↓↓↓
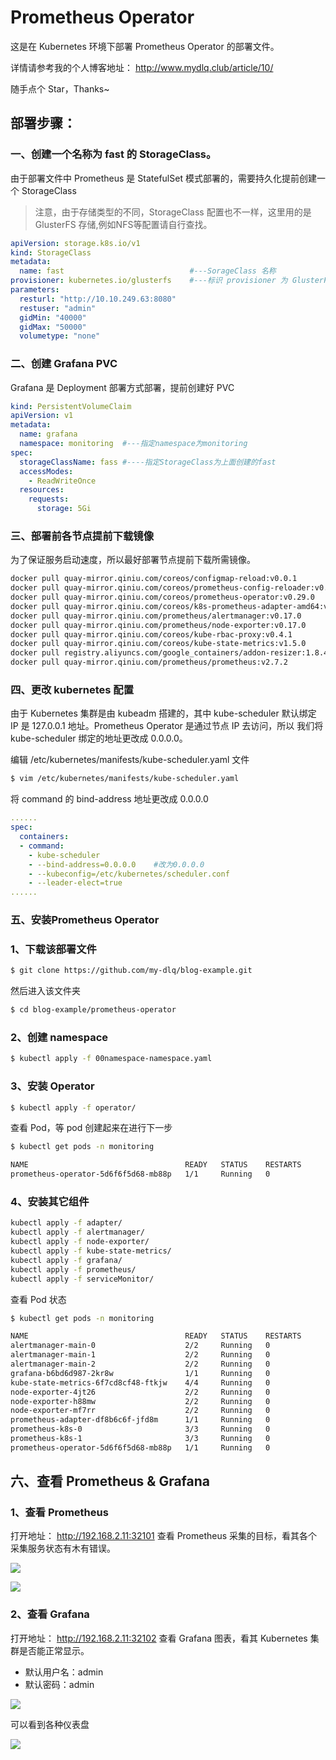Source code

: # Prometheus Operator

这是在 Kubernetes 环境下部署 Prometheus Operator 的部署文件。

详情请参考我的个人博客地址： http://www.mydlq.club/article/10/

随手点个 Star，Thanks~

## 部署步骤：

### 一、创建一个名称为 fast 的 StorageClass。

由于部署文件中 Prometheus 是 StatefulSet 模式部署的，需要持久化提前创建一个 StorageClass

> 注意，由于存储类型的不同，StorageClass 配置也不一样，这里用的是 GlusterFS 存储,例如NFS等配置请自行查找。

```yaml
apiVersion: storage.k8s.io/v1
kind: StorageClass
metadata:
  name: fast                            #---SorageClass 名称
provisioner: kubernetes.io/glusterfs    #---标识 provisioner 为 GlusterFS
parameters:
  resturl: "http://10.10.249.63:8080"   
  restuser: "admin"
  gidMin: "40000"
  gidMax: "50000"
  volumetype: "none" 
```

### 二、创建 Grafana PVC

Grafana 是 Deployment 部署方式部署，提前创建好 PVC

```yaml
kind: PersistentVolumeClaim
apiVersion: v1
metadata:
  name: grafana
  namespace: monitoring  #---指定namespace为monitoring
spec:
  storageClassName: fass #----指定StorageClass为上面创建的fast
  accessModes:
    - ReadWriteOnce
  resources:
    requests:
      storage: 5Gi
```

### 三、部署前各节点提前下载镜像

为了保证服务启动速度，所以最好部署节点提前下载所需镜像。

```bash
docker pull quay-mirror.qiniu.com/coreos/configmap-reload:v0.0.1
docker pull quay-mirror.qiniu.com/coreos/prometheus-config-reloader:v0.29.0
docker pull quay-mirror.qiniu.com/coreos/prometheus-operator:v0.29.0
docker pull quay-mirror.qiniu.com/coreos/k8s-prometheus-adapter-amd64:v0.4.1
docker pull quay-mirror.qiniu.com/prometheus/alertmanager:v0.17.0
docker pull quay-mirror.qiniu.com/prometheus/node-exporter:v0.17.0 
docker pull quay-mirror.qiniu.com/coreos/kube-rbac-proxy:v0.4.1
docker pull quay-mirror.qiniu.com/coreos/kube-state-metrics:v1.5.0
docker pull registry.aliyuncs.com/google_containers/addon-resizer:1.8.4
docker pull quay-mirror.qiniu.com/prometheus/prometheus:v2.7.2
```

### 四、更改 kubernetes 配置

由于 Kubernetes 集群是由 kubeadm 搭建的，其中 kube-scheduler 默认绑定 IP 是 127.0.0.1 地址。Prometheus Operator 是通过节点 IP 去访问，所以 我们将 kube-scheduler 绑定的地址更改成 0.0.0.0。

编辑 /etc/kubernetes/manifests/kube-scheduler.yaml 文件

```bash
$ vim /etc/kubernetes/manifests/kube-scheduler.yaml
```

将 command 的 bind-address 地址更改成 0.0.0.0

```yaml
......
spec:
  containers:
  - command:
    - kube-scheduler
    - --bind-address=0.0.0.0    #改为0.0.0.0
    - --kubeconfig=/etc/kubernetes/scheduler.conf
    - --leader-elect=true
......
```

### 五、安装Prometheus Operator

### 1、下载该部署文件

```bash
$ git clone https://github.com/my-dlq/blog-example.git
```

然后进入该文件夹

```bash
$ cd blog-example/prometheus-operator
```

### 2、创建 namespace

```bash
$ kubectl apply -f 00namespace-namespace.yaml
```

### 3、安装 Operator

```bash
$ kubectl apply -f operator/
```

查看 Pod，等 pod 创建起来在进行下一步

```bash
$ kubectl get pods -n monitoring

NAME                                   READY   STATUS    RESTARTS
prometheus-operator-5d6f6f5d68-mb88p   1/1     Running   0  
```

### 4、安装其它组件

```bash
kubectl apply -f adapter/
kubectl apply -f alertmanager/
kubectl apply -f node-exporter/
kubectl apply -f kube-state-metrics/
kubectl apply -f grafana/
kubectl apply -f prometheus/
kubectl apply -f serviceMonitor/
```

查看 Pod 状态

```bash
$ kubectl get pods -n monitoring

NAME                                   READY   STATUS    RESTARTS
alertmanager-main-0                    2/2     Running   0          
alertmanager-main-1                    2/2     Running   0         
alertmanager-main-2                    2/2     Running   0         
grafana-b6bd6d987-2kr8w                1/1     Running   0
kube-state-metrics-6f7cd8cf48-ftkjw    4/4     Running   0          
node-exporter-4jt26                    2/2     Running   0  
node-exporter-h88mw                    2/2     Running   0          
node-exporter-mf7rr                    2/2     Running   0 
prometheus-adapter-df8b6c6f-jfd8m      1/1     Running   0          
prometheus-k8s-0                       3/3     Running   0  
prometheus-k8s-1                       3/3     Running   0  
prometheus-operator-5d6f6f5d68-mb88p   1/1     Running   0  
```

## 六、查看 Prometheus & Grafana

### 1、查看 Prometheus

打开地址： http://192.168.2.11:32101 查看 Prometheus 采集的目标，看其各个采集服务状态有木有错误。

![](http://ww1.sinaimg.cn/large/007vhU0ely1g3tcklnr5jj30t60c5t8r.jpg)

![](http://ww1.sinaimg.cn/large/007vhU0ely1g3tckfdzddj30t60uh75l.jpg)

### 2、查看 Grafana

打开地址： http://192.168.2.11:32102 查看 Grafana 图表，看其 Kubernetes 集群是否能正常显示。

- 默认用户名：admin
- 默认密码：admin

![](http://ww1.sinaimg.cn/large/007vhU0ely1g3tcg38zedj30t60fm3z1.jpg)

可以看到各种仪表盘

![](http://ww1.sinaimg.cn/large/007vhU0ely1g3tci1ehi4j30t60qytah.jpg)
↑↑↑
↓↓↓
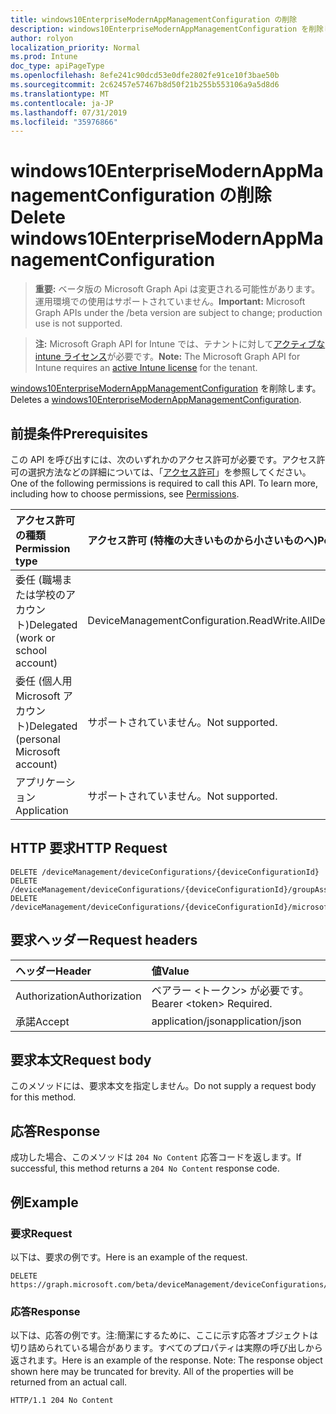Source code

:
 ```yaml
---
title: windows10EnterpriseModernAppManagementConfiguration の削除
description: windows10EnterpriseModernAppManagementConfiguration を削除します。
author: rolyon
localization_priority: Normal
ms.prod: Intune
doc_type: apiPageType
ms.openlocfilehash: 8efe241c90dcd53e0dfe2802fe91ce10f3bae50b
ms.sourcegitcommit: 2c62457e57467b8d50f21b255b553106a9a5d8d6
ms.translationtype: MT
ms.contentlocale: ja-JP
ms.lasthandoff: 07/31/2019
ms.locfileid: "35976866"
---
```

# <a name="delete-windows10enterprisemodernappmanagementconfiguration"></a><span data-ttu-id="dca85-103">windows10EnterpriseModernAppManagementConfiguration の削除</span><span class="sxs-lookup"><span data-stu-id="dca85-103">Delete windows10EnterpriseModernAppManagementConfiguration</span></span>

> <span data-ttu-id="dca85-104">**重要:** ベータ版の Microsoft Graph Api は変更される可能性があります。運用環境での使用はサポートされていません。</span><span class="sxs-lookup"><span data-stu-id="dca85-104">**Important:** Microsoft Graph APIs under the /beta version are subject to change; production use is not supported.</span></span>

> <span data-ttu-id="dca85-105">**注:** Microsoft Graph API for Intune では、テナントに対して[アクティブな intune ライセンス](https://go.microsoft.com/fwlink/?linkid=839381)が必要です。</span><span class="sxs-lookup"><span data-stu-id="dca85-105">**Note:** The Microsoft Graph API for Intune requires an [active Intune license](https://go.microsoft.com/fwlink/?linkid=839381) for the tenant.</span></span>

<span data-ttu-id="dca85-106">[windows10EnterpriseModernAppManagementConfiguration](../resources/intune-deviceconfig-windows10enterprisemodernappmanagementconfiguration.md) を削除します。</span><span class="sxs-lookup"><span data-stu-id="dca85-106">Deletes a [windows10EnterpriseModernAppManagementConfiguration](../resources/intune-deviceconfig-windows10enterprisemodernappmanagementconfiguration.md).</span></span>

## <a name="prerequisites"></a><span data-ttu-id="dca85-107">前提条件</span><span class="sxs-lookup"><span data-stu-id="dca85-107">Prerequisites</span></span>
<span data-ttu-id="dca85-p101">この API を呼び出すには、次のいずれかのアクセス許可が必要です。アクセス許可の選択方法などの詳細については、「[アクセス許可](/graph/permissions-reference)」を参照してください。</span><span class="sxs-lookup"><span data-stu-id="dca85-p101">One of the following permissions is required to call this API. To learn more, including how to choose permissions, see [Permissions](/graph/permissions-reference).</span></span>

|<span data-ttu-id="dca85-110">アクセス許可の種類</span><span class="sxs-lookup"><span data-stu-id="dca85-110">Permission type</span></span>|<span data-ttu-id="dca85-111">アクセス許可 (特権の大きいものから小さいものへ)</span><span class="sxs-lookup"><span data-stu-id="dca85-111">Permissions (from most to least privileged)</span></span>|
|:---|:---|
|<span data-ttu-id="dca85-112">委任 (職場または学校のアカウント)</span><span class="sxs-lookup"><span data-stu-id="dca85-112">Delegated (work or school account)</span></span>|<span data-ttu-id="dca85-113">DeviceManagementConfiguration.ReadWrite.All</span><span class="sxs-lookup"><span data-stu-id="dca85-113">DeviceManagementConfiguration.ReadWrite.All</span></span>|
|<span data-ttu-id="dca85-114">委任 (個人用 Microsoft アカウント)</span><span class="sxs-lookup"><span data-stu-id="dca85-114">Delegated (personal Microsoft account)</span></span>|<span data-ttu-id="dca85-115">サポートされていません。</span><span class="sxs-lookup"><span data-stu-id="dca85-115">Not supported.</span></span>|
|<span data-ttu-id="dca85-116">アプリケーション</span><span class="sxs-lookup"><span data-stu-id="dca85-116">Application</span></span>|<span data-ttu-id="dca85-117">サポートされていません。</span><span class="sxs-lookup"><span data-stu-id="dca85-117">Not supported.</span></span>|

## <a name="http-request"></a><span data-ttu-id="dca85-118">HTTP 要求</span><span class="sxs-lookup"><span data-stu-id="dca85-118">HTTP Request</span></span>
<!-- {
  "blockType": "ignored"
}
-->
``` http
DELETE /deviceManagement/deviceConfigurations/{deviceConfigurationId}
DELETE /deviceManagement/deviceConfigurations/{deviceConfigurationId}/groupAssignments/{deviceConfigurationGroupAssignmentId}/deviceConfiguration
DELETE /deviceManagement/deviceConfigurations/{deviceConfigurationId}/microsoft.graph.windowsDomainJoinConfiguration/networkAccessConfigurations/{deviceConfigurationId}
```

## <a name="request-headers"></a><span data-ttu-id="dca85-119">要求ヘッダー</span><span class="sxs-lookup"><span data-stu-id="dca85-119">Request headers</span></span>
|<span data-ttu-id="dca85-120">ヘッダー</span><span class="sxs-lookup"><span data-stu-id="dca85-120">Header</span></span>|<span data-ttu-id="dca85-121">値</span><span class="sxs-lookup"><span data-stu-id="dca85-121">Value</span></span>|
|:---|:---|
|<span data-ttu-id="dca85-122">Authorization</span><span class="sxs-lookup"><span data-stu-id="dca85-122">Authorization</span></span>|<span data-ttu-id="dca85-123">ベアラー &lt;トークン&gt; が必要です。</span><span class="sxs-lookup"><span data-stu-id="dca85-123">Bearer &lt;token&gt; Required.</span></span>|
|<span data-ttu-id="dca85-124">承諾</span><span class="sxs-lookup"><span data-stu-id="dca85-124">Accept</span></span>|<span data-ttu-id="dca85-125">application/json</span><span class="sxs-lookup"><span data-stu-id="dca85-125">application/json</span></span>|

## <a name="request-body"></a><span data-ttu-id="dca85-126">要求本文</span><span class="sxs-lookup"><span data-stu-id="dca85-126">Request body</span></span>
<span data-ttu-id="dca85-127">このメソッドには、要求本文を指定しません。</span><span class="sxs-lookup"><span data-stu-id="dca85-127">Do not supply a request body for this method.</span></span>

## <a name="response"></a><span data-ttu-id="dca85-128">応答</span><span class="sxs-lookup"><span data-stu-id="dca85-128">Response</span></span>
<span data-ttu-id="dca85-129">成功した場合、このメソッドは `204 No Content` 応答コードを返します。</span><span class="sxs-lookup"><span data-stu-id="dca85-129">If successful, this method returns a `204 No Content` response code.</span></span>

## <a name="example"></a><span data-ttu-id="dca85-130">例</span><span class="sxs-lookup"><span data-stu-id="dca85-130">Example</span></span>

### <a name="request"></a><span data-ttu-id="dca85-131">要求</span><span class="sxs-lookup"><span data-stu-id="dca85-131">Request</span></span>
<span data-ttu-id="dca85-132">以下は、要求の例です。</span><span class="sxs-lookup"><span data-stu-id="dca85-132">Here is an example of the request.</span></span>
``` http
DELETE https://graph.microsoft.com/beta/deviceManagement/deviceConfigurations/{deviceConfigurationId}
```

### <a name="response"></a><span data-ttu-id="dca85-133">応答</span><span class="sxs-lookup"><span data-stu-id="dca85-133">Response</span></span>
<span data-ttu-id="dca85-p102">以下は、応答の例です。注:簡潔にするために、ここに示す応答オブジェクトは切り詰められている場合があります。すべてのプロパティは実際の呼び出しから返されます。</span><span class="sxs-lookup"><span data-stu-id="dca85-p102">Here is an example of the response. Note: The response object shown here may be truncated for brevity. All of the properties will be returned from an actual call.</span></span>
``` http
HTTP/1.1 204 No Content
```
↑↑↑
*Required action*:
Each line of the material with the word "kind" in it should be listed.

*Task solution*:
kind: StorageClass
kind: PersistentVolumeClaim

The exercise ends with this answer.